Check memory usage for the completed job with Slurm JobID 12345:

$ sacct --duplicates -j 12345 \
--format=JobID,JobName,MaxRSS,MaxRSSNode,MaxRSSTask,MaxVMSize,MaxVMSizeNode,MaxVMSizeTask

Interactive Usage#

Ressources for interactive sessions can be allocated using the Slurm salloc command. The following command, for example, will allocate 2 nodes from the compute partition for 30 minutes:

$ salloc --x11 --partition=compute --nodes=2 --time=00:30:00 --account xz0123

Once an allocation has been made, the salloc command will start a shell on the first allocated node.

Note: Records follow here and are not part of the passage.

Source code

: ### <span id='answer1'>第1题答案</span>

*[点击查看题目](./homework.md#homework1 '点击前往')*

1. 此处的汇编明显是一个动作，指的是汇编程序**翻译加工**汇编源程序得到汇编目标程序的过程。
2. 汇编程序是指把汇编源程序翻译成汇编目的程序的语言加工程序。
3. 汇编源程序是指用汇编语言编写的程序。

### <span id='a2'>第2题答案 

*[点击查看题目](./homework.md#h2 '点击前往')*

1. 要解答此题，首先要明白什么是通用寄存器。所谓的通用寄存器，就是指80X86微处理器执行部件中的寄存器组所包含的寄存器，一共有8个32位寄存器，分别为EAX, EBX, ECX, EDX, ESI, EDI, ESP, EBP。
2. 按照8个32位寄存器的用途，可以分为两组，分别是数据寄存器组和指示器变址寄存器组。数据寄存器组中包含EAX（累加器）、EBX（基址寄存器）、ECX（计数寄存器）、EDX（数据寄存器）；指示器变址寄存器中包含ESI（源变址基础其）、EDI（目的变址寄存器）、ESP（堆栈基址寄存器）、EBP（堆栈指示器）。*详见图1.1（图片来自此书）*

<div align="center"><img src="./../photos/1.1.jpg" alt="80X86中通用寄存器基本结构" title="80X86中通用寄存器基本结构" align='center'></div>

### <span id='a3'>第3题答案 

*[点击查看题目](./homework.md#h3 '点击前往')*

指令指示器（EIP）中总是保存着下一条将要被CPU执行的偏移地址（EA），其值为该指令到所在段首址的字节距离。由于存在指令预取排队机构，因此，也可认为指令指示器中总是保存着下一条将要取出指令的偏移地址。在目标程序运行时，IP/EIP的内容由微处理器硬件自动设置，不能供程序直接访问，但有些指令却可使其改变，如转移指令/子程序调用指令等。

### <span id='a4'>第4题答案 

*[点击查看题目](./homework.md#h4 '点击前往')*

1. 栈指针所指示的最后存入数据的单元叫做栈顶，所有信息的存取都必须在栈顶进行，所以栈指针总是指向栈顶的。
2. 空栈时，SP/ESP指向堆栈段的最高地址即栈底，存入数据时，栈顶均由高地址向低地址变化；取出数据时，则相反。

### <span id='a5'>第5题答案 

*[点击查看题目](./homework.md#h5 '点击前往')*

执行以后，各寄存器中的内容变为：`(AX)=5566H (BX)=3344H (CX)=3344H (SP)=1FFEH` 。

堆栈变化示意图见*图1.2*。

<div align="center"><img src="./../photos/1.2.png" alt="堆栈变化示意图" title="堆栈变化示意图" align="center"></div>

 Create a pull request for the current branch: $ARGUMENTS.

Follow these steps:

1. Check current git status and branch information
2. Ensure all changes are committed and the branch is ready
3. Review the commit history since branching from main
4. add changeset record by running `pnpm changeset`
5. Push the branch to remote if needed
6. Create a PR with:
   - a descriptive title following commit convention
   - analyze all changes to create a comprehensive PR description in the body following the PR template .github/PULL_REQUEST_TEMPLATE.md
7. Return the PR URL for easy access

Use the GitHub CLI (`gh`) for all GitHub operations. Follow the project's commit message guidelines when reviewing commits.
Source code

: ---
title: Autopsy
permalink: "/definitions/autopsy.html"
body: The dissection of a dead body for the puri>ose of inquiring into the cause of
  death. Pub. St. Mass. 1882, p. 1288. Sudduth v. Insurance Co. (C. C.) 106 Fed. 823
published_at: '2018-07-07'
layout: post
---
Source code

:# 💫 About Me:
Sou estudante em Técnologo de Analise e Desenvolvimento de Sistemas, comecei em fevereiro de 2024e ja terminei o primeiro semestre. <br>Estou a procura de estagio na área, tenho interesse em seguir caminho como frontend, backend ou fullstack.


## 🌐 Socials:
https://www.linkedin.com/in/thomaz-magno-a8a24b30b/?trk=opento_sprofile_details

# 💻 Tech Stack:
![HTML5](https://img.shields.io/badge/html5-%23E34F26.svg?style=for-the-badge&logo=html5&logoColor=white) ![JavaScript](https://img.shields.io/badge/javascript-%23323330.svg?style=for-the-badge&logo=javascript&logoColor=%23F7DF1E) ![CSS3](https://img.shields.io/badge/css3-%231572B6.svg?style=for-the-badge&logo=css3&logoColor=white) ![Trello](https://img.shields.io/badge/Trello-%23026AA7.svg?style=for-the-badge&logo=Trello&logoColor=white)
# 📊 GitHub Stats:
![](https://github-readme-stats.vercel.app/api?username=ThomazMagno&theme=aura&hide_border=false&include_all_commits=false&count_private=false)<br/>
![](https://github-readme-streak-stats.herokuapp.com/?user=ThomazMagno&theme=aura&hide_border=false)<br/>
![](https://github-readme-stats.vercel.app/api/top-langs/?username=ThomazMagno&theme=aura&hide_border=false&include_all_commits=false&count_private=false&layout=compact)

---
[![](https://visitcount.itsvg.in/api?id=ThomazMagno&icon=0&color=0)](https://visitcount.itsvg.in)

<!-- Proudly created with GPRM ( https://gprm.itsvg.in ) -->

After a successful allocation the users can either run interactive processing on the compute node or execute srun from that shell to spawn their applications. For example:

$ srun --ntasks=4 --ntasks_per_node=2 --cpus_per_task=4 ./my_program

The interactive session is terminated by exiting the shell.

Requesting specific features for nodes#

When asking Slurm to provide a dedicated set of nodes to the user, one can use the --constraint option. This option is especially useful if your job needs nodes with larger ammounts of memory than 256G. In general we provide nodes with the memory features: 256G, 512G, and 1024G. Different constraints can be combined using the & (AND) or | (OR) operator, e.g.:

#SBATCH --constraint="512G|1024G"

To actually get this memory, the job also needs the following directive:

#SBATCH --mem=0

To only schedule jobs in the gpu partition to nodes with 80GB NVIDIA A100 GPUs, use

#SBATCH --constraint=a100_80

Please refer to the detailed hardware list to identify which node feautures are defined. Also notice that the more you constrain the eligible nodes, the longer the job will take until it is scheduled.